■ **Data for this task**
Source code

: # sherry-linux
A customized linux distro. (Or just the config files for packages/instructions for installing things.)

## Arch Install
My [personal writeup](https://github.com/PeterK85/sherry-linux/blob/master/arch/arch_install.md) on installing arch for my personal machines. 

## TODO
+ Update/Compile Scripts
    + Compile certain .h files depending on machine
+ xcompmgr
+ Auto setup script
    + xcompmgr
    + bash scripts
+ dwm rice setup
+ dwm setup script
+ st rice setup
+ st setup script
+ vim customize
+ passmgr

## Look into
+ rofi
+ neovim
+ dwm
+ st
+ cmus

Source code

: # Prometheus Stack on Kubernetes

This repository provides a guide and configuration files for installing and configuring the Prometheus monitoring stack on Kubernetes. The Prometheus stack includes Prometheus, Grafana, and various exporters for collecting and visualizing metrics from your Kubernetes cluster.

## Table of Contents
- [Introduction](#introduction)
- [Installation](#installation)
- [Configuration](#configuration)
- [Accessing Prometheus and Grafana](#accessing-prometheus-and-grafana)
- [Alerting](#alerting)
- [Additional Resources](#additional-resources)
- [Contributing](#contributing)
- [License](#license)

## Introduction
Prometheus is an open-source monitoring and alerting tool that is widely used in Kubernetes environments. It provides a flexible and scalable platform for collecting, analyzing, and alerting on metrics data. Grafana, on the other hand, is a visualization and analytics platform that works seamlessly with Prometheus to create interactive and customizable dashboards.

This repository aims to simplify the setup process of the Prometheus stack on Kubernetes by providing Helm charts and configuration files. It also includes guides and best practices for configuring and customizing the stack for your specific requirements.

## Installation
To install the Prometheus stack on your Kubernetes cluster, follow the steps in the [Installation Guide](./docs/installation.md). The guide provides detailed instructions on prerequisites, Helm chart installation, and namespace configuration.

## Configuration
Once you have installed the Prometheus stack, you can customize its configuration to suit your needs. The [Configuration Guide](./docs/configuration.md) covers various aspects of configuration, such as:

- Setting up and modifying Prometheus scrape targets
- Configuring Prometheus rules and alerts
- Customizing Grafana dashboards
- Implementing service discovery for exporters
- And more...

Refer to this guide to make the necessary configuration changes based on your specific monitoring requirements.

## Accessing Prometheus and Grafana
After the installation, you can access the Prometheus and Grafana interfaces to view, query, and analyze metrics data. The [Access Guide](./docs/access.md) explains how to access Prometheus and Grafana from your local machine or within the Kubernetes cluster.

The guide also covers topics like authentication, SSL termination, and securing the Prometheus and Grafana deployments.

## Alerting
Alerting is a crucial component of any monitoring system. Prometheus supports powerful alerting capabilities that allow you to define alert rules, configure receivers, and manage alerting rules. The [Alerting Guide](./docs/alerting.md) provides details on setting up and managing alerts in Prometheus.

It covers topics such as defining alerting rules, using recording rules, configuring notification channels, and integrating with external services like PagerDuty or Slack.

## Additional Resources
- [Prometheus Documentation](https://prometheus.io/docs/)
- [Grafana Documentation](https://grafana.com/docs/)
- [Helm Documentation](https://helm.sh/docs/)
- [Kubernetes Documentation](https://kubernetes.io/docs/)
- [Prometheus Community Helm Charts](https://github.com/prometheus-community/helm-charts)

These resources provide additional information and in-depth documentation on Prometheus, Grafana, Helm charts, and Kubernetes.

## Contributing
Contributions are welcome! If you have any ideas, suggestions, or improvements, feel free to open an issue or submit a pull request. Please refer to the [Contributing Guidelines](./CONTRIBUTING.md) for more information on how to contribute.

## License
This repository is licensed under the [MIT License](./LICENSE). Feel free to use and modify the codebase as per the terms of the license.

■ **Your objective**
Whenever a line of the data holds the string "information", pick that line out.

■ **Solution for this exercise**
These resources provide additional information and in-depth documentation on Prometheus, Grafana, Helm charts, and Kubernetes.
Contributions are welcome! If you have any ideas, suggestions, or improvements, feel free to open an issue or submit a pull request. Please refer to the [Contributing Guidelines](./CONTRIBUTING.md) for more information on how to contribute.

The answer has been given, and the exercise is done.